▸ Dataset entries:
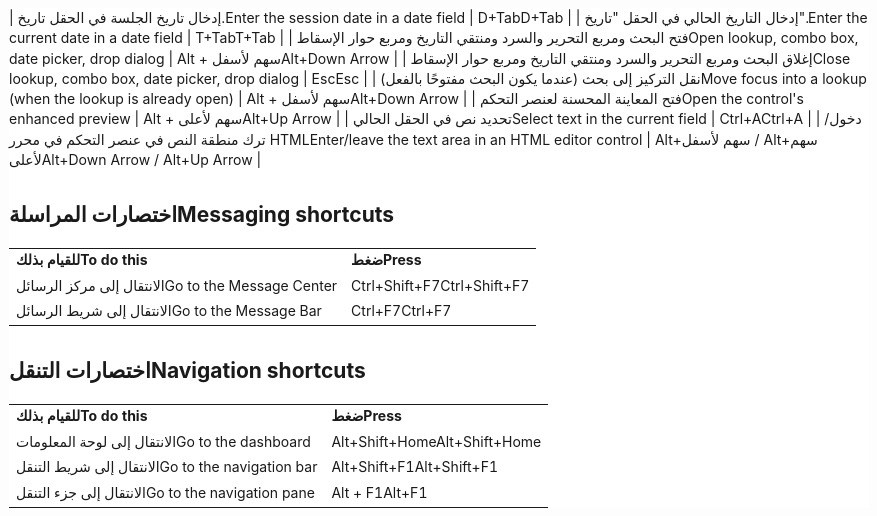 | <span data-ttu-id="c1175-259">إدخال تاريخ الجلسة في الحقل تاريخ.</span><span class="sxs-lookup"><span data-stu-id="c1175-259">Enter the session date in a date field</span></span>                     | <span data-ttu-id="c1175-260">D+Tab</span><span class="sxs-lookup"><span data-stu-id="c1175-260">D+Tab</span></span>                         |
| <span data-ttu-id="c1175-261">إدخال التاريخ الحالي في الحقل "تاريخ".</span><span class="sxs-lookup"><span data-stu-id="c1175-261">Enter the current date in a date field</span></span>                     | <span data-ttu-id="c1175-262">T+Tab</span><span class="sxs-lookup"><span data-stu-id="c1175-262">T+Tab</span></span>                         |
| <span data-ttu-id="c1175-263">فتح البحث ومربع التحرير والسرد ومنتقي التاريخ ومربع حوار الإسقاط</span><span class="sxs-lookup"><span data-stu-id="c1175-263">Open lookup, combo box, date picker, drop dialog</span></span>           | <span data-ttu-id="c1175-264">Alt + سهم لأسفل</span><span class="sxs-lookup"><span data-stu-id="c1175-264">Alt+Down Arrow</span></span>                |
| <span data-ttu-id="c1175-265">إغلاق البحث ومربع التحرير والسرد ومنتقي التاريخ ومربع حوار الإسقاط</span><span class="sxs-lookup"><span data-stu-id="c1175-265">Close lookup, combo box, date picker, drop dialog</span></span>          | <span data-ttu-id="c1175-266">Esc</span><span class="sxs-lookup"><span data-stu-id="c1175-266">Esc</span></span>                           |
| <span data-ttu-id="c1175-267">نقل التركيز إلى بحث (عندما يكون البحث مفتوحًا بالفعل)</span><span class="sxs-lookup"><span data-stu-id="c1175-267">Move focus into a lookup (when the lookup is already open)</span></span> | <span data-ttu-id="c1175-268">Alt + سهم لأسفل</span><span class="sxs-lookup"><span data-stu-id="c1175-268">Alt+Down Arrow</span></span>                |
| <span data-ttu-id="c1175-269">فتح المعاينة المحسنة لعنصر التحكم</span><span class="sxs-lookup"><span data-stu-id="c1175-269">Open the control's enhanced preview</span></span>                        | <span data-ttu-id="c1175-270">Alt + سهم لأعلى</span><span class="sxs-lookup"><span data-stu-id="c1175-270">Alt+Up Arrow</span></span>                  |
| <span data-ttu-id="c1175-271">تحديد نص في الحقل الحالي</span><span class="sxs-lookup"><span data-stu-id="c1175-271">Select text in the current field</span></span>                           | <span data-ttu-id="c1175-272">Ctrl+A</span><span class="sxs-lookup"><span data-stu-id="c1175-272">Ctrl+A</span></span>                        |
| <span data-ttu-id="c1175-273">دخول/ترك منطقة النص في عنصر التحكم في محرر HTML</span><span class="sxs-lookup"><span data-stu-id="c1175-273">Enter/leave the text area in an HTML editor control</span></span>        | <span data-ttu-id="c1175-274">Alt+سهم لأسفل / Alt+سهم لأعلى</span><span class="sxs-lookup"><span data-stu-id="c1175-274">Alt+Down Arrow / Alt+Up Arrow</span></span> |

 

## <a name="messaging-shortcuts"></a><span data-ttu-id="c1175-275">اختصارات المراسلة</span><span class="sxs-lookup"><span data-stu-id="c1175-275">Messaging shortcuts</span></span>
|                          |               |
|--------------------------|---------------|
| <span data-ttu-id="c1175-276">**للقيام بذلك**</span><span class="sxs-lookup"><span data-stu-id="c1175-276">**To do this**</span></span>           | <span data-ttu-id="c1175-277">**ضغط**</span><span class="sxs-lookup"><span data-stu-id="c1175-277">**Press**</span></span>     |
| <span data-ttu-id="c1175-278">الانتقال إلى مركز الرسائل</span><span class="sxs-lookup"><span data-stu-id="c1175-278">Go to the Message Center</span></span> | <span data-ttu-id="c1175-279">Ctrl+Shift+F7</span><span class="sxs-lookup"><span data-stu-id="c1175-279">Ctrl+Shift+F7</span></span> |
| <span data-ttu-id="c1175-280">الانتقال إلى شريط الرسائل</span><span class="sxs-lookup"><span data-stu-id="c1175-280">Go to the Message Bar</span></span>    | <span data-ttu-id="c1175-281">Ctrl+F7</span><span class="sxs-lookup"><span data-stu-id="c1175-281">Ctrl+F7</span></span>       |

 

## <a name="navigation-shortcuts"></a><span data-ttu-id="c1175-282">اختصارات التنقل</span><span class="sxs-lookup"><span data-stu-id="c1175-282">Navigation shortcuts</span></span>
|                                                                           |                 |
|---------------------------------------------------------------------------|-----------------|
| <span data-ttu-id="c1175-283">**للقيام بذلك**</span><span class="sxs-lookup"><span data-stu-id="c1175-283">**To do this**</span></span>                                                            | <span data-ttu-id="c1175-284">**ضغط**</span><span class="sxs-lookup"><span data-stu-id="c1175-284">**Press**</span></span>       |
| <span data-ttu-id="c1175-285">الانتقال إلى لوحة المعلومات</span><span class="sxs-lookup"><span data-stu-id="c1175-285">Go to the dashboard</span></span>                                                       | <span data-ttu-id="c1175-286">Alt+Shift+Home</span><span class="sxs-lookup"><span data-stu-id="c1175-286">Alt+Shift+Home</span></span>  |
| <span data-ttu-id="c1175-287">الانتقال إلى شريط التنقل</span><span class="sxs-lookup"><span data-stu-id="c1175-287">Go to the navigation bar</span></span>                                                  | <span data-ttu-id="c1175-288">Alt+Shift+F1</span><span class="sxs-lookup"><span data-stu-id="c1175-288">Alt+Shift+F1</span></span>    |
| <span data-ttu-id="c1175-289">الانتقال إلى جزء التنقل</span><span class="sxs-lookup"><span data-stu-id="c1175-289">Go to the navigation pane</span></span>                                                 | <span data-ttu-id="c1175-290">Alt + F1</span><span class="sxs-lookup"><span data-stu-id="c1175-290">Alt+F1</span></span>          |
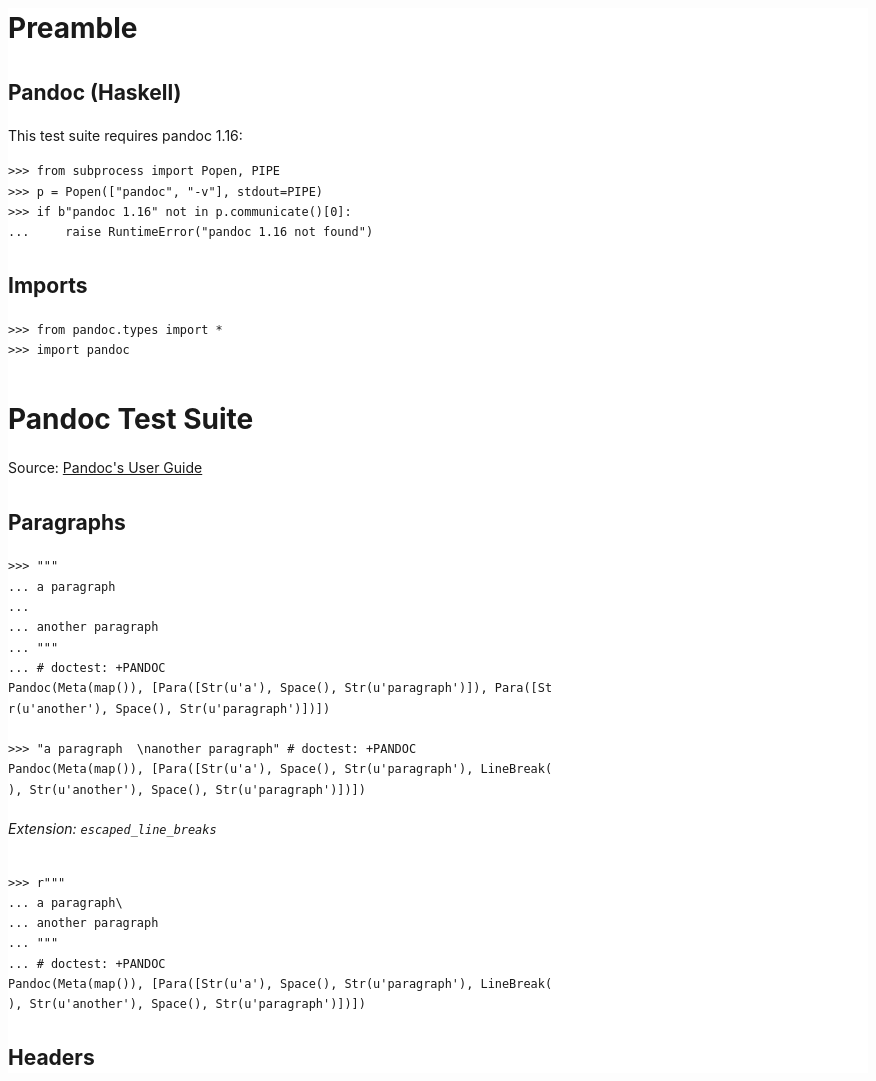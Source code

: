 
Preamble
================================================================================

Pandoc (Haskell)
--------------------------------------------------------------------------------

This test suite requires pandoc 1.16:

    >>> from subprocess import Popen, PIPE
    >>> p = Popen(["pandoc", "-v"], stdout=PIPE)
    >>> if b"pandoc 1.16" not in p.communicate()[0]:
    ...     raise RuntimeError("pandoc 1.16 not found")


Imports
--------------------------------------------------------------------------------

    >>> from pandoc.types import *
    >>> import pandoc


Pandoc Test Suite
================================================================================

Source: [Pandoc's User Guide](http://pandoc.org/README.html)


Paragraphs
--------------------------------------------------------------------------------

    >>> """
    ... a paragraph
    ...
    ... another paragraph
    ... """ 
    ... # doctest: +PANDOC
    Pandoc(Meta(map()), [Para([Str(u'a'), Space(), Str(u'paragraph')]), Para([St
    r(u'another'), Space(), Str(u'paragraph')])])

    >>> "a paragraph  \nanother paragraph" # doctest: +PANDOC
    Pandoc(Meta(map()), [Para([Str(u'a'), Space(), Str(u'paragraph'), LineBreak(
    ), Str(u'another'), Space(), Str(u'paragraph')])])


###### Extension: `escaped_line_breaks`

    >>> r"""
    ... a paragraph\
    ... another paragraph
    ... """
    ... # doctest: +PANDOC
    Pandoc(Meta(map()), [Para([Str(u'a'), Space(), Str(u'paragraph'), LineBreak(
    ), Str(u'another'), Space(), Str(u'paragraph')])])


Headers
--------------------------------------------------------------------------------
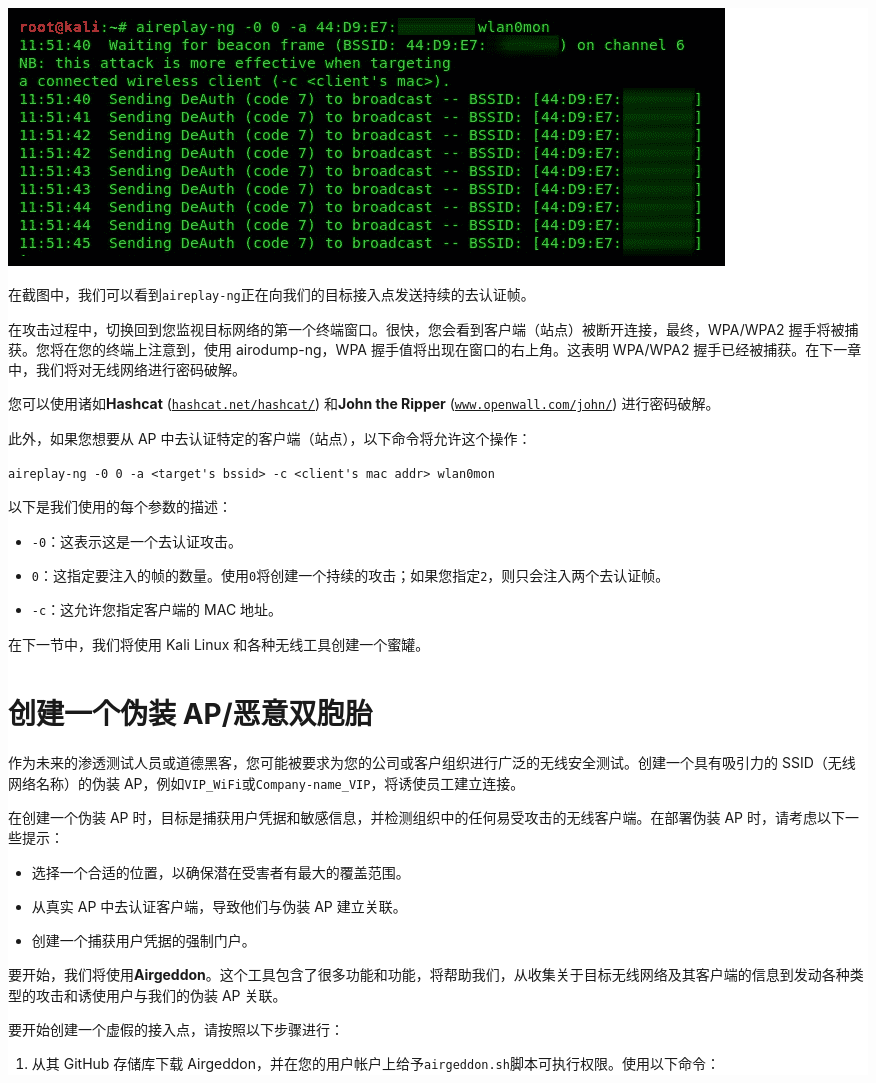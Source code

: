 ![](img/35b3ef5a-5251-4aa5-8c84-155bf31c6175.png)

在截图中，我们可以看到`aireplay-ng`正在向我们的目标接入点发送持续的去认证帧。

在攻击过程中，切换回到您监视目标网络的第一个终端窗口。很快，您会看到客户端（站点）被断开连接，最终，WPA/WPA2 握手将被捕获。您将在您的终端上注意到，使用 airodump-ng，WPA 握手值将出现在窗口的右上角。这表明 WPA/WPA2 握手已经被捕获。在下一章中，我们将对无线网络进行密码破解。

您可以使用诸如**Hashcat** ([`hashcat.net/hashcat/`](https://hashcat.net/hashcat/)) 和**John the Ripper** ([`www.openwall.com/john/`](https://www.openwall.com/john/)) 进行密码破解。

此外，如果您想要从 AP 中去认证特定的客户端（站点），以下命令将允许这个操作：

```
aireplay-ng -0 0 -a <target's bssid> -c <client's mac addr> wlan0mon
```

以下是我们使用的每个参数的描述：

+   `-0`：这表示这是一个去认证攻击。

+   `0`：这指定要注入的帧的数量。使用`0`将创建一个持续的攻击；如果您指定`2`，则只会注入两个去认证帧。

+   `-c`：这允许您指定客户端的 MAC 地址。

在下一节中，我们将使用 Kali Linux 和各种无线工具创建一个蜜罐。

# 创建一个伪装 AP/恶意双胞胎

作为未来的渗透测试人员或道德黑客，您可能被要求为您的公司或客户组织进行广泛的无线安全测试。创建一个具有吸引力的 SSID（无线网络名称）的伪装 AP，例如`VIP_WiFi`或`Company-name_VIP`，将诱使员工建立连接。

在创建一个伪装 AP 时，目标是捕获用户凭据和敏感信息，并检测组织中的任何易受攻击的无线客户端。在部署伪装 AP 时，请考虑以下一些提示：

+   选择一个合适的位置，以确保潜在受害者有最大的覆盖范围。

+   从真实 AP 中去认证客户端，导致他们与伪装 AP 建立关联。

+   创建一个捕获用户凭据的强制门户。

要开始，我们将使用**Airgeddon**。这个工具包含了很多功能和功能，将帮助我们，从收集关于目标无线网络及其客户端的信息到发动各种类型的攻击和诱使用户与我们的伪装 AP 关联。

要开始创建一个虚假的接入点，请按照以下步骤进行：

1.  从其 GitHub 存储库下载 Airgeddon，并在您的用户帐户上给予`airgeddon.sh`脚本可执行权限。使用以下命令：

▸ PROBLEM:
Which lines in the records above contain the string "aireplay"? Copy them.

▸ ANSWER TO THE EXERCISE:
在截图中，我们可以看到`aireplay-ng`正在向我们的目标接入点发送持续的去认证帧。
aireplay-ng -0 0 -a <target's bssid> -c <client's mac addr> wlan0mon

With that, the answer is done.